To share biodiversity data effectively, certain requirements need to be met. The data needs to be expressed in a standardized format, and it needs to pass some quality checks. It is also necessary to describe the dataset in a standardized way. Finally, the data provider needs to select an appropriate data sharing license.
Darwin Core for data
To share data effectively, it is necessary to follow standardized formats. In the biodiversity informatics community, the most important standard is Darwin Core (DwC). It was originally developed by Biodiversity Information Standards (TDWG), the standardization organization for biodiversity data. It is an evolving community-developed biodiversity data standard. SBDI data providers are encouraged to participate in the development of the standard.
Our help pages on data standards explain how to structure data according to Darwin Core and link to how-to guides. If you familiarize yourself with the standard before collecting or assembling the data, especially required or strongly recommended fields, you can save a lot of work when sharing the data.
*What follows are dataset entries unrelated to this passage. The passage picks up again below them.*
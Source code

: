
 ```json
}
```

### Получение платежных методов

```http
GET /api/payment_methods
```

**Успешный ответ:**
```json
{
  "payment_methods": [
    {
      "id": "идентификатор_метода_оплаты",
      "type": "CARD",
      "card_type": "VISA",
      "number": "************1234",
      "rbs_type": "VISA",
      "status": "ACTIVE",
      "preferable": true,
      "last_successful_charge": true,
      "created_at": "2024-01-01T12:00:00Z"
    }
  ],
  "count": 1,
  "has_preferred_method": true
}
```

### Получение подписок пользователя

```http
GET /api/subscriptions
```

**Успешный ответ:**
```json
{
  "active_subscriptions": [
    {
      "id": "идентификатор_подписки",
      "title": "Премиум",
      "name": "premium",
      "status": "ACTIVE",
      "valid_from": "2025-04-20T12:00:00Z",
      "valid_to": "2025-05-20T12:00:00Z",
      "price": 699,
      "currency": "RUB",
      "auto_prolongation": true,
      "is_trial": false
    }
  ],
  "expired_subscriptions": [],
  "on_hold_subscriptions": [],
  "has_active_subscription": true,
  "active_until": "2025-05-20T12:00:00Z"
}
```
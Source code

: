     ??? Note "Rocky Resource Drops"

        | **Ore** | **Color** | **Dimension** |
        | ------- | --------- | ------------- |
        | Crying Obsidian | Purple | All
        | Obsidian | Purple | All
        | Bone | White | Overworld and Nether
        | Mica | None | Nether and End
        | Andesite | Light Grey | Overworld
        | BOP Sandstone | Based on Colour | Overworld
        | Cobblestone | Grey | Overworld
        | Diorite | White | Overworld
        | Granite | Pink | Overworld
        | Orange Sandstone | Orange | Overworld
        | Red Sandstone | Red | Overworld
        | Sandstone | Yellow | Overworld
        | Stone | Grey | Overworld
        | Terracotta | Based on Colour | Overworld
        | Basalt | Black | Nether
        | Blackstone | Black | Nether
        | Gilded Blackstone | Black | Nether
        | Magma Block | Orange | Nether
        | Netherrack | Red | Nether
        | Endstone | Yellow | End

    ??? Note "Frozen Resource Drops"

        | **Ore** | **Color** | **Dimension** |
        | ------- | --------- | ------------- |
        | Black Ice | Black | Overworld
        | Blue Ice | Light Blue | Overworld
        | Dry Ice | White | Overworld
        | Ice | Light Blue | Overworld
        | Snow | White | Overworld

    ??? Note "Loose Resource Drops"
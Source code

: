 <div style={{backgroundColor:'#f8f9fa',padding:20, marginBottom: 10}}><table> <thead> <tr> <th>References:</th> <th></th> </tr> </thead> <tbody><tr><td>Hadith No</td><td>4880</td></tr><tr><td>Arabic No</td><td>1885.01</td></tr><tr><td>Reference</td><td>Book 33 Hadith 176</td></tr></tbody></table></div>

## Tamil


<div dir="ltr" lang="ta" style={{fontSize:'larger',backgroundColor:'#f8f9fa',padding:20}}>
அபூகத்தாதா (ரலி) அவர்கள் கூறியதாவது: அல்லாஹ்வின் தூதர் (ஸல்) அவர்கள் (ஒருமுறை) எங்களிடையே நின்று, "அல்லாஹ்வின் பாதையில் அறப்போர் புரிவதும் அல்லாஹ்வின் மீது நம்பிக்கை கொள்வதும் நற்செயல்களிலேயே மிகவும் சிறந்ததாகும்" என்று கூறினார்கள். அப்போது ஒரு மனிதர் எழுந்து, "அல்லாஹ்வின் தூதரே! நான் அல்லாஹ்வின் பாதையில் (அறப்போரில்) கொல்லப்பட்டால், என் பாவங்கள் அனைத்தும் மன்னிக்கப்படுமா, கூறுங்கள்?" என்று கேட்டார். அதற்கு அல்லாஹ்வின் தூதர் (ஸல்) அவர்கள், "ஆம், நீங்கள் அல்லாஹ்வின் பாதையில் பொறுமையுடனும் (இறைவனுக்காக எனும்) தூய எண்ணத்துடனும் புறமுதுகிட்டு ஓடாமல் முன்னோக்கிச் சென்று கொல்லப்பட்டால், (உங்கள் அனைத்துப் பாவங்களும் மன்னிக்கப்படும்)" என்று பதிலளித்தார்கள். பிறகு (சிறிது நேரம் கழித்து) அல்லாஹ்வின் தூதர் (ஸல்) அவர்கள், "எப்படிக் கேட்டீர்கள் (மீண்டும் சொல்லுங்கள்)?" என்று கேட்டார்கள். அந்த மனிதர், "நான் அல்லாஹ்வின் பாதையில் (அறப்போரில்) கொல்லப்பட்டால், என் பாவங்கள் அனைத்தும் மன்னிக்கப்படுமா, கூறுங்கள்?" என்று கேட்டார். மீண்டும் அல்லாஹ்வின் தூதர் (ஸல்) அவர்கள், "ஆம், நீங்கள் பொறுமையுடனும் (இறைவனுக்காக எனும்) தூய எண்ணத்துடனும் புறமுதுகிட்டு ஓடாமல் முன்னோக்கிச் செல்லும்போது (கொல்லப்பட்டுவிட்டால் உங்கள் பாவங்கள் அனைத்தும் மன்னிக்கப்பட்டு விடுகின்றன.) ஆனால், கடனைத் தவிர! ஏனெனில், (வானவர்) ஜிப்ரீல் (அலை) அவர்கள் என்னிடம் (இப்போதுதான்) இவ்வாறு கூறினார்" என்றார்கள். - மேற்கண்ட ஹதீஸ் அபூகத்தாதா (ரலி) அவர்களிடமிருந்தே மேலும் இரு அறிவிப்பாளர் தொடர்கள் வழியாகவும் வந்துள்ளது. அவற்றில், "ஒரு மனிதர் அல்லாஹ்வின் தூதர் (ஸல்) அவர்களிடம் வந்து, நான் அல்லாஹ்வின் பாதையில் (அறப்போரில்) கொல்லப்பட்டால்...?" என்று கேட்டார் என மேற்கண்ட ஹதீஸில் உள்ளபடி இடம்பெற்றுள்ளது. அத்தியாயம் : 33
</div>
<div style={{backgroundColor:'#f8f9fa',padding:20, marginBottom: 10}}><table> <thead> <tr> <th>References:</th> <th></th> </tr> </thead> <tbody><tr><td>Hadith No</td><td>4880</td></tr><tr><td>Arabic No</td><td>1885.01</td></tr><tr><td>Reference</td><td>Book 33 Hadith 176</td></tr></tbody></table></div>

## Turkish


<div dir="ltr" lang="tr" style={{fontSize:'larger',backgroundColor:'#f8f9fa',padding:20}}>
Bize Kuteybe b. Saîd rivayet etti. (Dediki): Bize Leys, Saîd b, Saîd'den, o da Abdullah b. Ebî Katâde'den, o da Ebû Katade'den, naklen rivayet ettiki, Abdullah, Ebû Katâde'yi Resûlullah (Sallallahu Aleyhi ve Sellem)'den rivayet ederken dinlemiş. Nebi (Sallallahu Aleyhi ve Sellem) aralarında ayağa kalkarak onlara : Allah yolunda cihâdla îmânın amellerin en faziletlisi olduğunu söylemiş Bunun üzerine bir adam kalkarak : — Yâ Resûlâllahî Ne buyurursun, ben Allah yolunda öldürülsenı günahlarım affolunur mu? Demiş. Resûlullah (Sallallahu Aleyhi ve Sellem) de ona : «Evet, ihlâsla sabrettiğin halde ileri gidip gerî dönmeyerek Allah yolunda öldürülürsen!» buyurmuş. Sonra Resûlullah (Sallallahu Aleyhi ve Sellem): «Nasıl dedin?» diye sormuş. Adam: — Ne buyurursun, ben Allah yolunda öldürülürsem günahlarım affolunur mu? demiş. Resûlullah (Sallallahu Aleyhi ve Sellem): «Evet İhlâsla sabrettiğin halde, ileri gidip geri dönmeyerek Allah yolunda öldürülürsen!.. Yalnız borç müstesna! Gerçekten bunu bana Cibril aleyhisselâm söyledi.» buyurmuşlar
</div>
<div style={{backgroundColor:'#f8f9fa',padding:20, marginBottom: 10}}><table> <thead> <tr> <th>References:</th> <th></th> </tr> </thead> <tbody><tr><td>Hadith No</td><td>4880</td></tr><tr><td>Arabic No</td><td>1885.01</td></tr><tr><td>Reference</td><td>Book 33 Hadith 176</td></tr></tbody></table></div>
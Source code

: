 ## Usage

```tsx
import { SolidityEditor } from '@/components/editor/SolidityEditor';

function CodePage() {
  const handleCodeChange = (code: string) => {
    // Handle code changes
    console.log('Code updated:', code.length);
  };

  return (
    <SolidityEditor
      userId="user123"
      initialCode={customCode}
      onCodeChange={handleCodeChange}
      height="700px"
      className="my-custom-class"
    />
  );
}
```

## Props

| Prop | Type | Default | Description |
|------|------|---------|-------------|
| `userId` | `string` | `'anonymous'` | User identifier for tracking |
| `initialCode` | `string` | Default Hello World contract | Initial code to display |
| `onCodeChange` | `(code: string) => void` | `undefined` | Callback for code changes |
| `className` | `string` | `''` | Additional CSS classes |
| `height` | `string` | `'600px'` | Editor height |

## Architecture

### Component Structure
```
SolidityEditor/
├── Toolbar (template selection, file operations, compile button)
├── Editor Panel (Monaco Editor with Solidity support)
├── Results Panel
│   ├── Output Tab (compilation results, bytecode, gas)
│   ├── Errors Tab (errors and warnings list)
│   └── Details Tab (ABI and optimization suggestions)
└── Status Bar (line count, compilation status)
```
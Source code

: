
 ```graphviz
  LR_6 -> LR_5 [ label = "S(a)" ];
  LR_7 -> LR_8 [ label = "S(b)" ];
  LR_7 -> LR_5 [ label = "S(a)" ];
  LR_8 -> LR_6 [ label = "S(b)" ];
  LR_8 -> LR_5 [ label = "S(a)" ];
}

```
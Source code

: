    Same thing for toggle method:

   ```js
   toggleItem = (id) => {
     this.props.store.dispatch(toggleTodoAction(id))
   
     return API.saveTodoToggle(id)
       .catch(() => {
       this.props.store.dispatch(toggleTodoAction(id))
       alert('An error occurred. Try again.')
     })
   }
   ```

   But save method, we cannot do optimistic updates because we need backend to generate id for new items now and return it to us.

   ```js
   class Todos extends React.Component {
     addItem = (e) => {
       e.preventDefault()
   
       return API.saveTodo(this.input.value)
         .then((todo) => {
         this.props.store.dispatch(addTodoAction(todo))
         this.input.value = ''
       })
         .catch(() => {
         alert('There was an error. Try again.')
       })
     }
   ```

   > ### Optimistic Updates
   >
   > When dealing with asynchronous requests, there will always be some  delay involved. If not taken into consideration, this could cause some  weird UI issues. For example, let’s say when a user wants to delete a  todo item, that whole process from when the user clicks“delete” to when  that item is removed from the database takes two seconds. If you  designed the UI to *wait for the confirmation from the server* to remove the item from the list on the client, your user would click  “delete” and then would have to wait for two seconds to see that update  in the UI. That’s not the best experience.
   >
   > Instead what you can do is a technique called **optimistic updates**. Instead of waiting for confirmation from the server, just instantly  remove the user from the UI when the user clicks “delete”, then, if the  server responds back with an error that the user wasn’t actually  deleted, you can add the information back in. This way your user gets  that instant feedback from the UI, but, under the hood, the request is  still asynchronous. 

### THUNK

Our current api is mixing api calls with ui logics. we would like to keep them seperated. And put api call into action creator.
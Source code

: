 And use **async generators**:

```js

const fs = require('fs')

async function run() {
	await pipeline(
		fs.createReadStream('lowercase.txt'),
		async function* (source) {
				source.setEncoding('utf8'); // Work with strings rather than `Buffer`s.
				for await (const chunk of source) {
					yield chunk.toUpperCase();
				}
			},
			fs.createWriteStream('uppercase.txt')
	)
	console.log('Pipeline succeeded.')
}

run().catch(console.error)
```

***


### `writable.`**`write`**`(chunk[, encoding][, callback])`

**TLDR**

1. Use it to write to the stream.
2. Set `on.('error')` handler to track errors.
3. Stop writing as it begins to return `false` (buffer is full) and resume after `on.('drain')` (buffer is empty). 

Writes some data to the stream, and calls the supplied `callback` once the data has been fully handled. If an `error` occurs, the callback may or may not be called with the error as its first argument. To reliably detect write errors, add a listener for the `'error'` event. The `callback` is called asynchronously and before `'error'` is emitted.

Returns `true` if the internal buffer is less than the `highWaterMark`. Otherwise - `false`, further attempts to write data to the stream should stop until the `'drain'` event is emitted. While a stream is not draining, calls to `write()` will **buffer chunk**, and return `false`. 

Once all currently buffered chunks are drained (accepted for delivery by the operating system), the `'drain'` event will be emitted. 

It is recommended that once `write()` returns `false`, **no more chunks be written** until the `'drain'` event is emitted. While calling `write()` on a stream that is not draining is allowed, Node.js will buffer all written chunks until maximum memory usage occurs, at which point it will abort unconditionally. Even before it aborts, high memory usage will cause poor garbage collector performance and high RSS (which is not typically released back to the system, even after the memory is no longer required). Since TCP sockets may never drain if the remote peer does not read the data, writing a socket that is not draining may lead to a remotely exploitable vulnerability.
Metadata describing datasets
When sharing data, it is essential to provide a good description of each dataset. It makes it possible for others to discover the data and analyze it correctly. Information about datasets is called metadata. The relevant metadata standard is the Ecological Metadata Language. Our help pages on data standards provide more information on metadata and link to how-to guides.
Data quality checks
Depending on the publishing tools you will use, the data will have to pass through different quality checks. We recommend that you test your data at an early stage using one of the available tools, such as the GBIF Data Validator. Our help pages on data-quality and validation checks provide more information on the available tools and the checks implemented by SBDI publishing tools.
Choosing a data license
Before sharing data through SBDI and GBIF, you need to choose a data publishing license. The biodiversity informatics community uses the Creative Commons licenses. Creative Commons is a nonprofit organization that helps individuals and organizations to overcome legal obstacles to the sharing of knowledge and creativity. Their licenses provide a free, simple, and standardized way to grant copyright permissions, ensure proper attribution, and allow others to copy, distribute, and make use of the data.
SBDI and GBIF require data providers to use one of three open Creative Commons licenses, as explained in our help pages on data licenses.